Il fatto che la trappola non si attivi subito al primo contatto è, in realtà, una strategia fondamentale per la sopravvivenza della pianta: se avviene solo un urto nell’arco di tempo sopra indicato, probabilmente a toccare il ricettore è stato qualcosa di inanimato, pertanto far avviare il processo di cattura e digestione sarebbe solamente un dispendio inutile di energia.

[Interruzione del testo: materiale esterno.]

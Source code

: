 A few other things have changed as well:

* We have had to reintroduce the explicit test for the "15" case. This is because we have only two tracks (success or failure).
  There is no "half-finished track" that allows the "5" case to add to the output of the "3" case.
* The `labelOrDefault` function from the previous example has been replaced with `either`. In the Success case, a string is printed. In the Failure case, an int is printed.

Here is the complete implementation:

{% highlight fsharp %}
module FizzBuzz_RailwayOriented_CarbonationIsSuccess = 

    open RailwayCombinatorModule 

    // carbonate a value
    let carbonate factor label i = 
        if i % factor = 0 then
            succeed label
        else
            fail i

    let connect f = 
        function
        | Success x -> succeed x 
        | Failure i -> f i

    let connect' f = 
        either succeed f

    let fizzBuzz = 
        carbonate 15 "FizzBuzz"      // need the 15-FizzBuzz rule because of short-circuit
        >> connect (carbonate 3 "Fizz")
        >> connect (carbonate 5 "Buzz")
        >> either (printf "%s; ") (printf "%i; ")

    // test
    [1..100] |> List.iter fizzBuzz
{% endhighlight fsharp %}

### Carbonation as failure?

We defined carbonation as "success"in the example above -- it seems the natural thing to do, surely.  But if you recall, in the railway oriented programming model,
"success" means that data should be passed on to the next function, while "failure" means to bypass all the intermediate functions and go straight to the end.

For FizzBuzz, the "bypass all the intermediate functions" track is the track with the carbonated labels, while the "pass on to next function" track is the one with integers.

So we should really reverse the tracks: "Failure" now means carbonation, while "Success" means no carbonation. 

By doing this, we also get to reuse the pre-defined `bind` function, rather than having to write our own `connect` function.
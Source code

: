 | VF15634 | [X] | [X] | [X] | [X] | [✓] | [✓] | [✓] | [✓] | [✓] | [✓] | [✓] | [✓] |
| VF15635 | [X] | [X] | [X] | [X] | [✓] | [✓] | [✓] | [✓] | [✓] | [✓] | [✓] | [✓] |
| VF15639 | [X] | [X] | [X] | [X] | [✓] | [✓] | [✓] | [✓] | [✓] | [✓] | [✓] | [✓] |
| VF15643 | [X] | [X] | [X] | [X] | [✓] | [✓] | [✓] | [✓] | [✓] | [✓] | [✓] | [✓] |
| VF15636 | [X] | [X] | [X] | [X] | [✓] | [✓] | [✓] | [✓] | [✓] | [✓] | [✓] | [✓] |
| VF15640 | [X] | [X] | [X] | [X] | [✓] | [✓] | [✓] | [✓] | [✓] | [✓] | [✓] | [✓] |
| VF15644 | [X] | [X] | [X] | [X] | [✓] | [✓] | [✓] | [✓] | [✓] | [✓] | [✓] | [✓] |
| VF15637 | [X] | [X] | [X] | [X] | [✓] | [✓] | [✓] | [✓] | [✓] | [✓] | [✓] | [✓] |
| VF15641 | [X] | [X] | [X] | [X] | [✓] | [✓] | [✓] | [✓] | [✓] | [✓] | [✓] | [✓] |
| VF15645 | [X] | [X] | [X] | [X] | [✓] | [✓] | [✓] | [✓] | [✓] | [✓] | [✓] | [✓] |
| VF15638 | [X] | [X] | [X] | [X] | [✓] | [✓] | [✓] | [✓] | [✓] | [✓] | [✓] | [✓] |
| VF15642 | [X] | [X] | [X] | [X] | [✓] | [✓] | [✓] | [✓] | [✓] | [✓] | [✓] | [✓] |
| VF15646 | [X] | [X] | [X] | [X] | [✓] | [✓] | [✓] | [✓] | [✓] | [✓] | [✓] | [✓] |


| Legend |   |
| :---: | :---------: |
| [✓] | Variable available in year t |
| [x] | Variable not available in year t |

Il processo chimico che avviene non appena superata la soglia di innesco è tale per cui le cellule acquose cedono immediatamente il liquido in esse contenuto, perdendo il loro turgore (gonfiore) e, di conseguenza, la pressione che teneva le due estremità aperte. In poco più di un decimo di secondo, i lobi si chiudono e le loro ciglia formano una specie di gabbia dalla quale l’insetto non può più scappare. In seguito, i lobi si serrano ermeticamente tra loro e, piano piano, si appiattiscono così tanto da saldarsi l’uno all’altro. Questo processo avviene per evitare che i succhi prodotti dalla digestione fuoriescano dalla trappola, ma anche per impedire ad agenti esterni di entrarvi durante questa fase delicata.
La digestione perdura fino a quando dell’insetto non rimane che l’esoscheletro; a quel punto, assorbiti tutti i nutrienti, la pianta ritrae i succhi gastrici e si prepara per la cattura di altre prede. Il processo di apertura dei lobi è esattamente l’inverso a quello di chiusura.